Module 11: Understanding Market Structure

Key Takeaways

  • Markets move in trends made of swing highs and lows.
  • Higher highs + higher lows = uptrend.
  • Lower highs + lower lows = downtrend.
  • Reading structure tells you the trend before any indicator.

Higher highs

A higher high (HH) is a swing peak that is higher than the previous peak. A series of higher highs shows buyers are in control.

Higher lows

A higher low (HL) is a swing trough above the previous trough.
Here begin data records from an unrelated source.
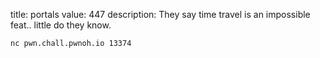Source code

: title: portals
value: 447
description: They say time travel is an impossible feat.. little do they know.

```
nc pwn.chall.pwnoh.io 13374
```
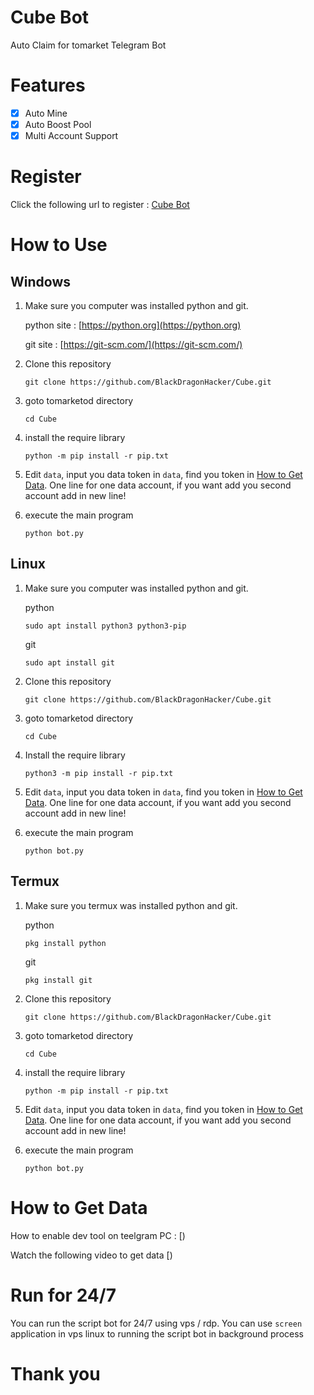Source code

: # Cube Bot

Auto Claim for tomarket Telegram Bot


# Features

- [x] Auto Mine
- [x] Auto Boost Pool
- [x] Multi Account Support

# Register

Click the following url to register : [Cube Bot](https://t.me/cubesonthewater_bot/Cubes?startapp=112472-from-614976&startApp=112472-from-614976)

# How to Use

## Windows 

1. Make sure you computer was installed python and git.
   
   python site : [https://python.org](https://python.org)
   
   git site : [https://git-scm.com/](https://git-scm.com/)

2. Clone this repository
   ```shell
   git clone https://github.com/BlackDragonHacker/Cube.git
   ```

3. goto tomarketod directory
   ```
   cd Cube
   ```

4. install the require library
   ```
   python -m pip install -r pip.txt
   ```

5. Edit `data`, input you data token in `data`, find you token in [How to Get Data](#how-to-get-data). One line for one data account, if you want add you second account add in new line!

6. execute the main program 
   ```
   python bot.py
   ```

## Linux

1. Make sure you computer was installed python and git.
   
   python
   ```shell
   sudo apt install python3 python3-pip
   ```
   git
   ```shell
   sudo apt install git
   ```

2. Clone this repository
   
   ```shell
   git clone https://github.com/BlackDragonHacker/Cube.git
   ```

3. goto tomarketod directory

   ```shell
   cd Cube
   ```

4. Install the require library
   
   ```
   python3 -m pip install -r pip.txt
   ```

5. Edit `data`, input you data token in `data`, find you token in [How to Get Data](#how-to-get-data). One line for one data account, if you want add you second account add in new line!

6. execute the main program 
   ```
   python bot.py
   ```

## Termux

1. Make sure you termux was installed python and git.
   
   python
   ```
   pkg install python
   ```

   git
   ```
   pkg install git
   ```

2. Clone this repository
   ```shell
   git clone https://github.com/BlackDragonHacker/Cube.git
   ```

3. goto tomarketod directory
   ```
   cd Cube
   ```

4. install the require library
   ```
   python -m pip install -r pip.txt
   ```

5. Edit `data`, input you data token in `data`, find you token in [How to Get Data](#how-to-get-data). One line for one data account, if you want add you second account add in new line!

6. execute the main program 
   ```
   python bot.py
   ```

# How to Get Data

How to enable dev tool on teelgram PC : [)

Watch the following video to get data [)

# Run for 24/7 

You can run the script bot for 24/7 using vps / rdp. You can use `screen` application in vps linux to running the script bot in background process


# Thank you
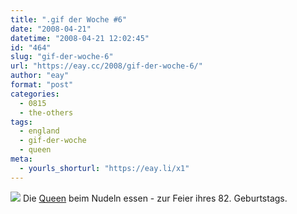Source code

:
 ```yaml
---
title: ".gif der Woche #6"
date: "2008-04-21"
datetime: "2008-04-21 12:02:45"
id: "464"
slug: "gif-der-woche-6"
url: "https://eay.cc/2008/gif-der-woche-6/"
author: "eay"
format: "post"
categories:
  - 0815
  - the-others
tags:
  - england
  - gif-der-woche
  - queen
meta:
  - yourls_shorturl: "https://eay.li/x1"
---
```


![](/uploads/2008/queen.gif) Die [Queen](http://de.wikipedia.org/wiki/Elisabeth_II._(Vereinigtes_K%C3%B6nigreich)) beim Nudeln essen - zur Feier ihres 82. Geburtstags.
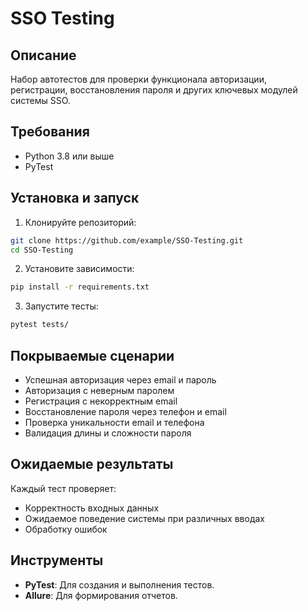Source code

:
# SSO Testing

## Описание
Набор автотестов для проверки функционала авторизации, регистрации, восстановления пароля и других ключевых модулей системы SSO.

## Требования
- Python 3.8 или выше
- PyTest

## Установка и запуск
1. Клонируйте репозиторий:
```bash
git clone https://github.com/example/SSO-Testing.git
cd SSO-Testing
```

2. Установите зависимости:
```bash
pip install -r requirements.txt
```

3. Запустите тесты:
```bash
pytest tests/
```

## Покрываемые сценарии
- Успешная авторизация через email и пароль
- Авторизация с неверным паролем
- Регистрация с некорректным email
- Восстановление пароля через телефон и email
- Проверка уникальности email и телефона
- Валидация длины и сложности пароля

## Ожидаемые результаты
Каждый тест проверяет:
- Корректность входных данных
- Ожидаемое поведение системы при различных вводах
- Обработку ошибок

## Инструменты
- **PyTest**: Для создания и выполнения тестов.
- **Allure**: Для формирования отчетов.
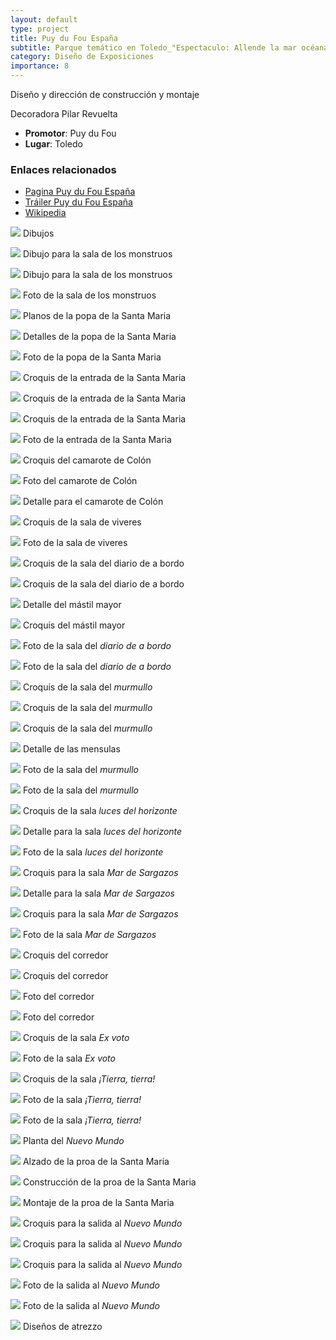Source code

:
 ```yaml
---
layout: default
type: project
title: Puy du Fou España
subtitle: Parque temático en Toledo_"Espectaculo: Allende la mar océana" (2020-2021)
category: Diseño de Exposiciones
importance: 8
---
```


Diseño y dirección de construcción y montaje

Decoradora Pilar Revuelta

- **Promotor**: Puy du Fou
- **Lugar**: Toledo

### Enlaces relacionados

- [Pagina Puy du Fou España](https://www.puydufou.com/espana/es)
- [Tráiler Puy du Fou España](https://www.youtube.com/watch?v=ach8HOQMtEM)
- [Wikipedia](https://es.wikipedia.org/wiki/Puy_du_Fou_Espa%C3%B1a)




![](01.jpg)
Dibujos

![](02.jpg)
Dibujo para la sala de los monstruos

![](03.jpg)
Dibujo para la sala de los monstruos

![](04.jpg)
Foto de la sala de los monstruos

![](05.jpg)
Planos de la popa de la Santa Maria

![](06.jpg)
Detalles de la popa de la Santa Maria

![](07.jpg)
Foto de la popa de la Santa Maria

![](08.jpg)
Croquis de la entrada de la Santa Maria

![](09.jpg)
Croquis de la entrada de la Santa Maria

![](10.jpg)
Croquis de la entrada de la Santa Maria

![](11.jpg)
Foto de la entrada de la Santa Maria

![](12.jpg)
Croquis del camarote de Colón

![](13.jpg)
Foto del camarote de Colón

![](14.jpg)
Detalle para el camarote de Colón

![](15.jpg)
Croquis de la sala de viveres

![](16.jpg)
Foto de la sala de viveres

![](17.jpg)
Croquis de la sala del diario de a bordo

![](18.jpg)
Croquis de la sala del diario de a bordo

![](19.jpg)
Detalle del mástil mayor

![](20.jpg)
Croquis del mástil mayor

![](21.jpg)
Foto de la sala del *diario de a bordo*

![](22.jpg)
Foto de la sala del *diario de a bordo*

![](23.jpg)
Croquis de la sala del *murmullo*

![](24.jpg)
Croquis de la sala del *murmullo*

![](25.jpg)
Croquis de la sala del *murmullo*

![](26.jpg)
Detalle de las mensulas

![](27.jpg)
Foto de la sala del *murmullo*

![](28.jpg)
Foto de la sala del *murmullo*

![](29.jpg)
Croquis de la sala *luces del horizonte*

![](30.jpg)
Detalle para la sala *luces del horizonte*

![](31.jpg)
Foto de la sala *luces del horizonte*

![](32.jpg)
Croquis para la sala *Mar de Sargazos*

![](33.jpg)
Detalle para la sala *Mar de Sargazos*

![](34.jpg)
Croquis para la sala *Mar de Sargazos*

![](35.jpg)
Foto de la sala *Mar de Sargazos*

![](36.jpg)
Croquis del corredor

![](37.jpg)
Croquis del corredor

![](38.jpg)
Foto del corredor

![](39.jpg)
Foto del corredor

![](40.jpg)
Croquis de la sala *Ex voto*

![](41.jpg)
Foto de la sala *Ex voto*

![](42.jpg)
Croquis de la sala *¡Tierra, tierra!*

![](43.jpg)
Foto de la sala *¡Tierra, tierra!*

![](44.jpg)
Foto de la sala *¡Tierra, tierra!*

![](45.jpg)
Planta del *Nuevo Mundo*

![](46.jpg)
Alzado de la proa de la Santa Maria

![](47.jpg)
Construcción de la proa de la Santa Maria

![](48.jpg)
Montaje de la proa de la Santa Maria

![](49.jpg)
Croquis para la salida al *Nuevo Mundo*

![](50.jpg)
Croquis para la salida al *Nuevo Mundo*

![](51.jpg)
Croquis para la salida al *Nuevo Mundo*

![](52.jpg)
Foto de la salida al *Nuevo Mundo*

![](53.jpg)
Foto de la salida al *Nuevo Mundo*

![](54.jpg)
Diseños de atrezzo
It confirms buyers are stepping in earlier each time — a healthy uptrend.

Lower highs

A lower high (LH) is a peak below the previous peak, showing buyers are weakening.

Lower lows

A lower low (LL) is a trough below the previous trough — sellers in control, a downtrend.

Trend identification

Put it together: an uptrend = higher highs and higher lows. A downtrend = lower highs and lower lows. A range = roughly equal highs and lows, no clear direction. When higher highs stop forming and a lower low appears, structure is shifting — a possible trend change (you’ll formalise this as “break of structure” in Module 21).

✅ Tip

Mark swing highs and lows on a clean chart before adding any indicators. Structure is the foundation everything else builds on.

Frequently Asked Questions

A swing high has lower candles on both sides; a swing low has higher candles on both sides. Zoom out to see them clearly.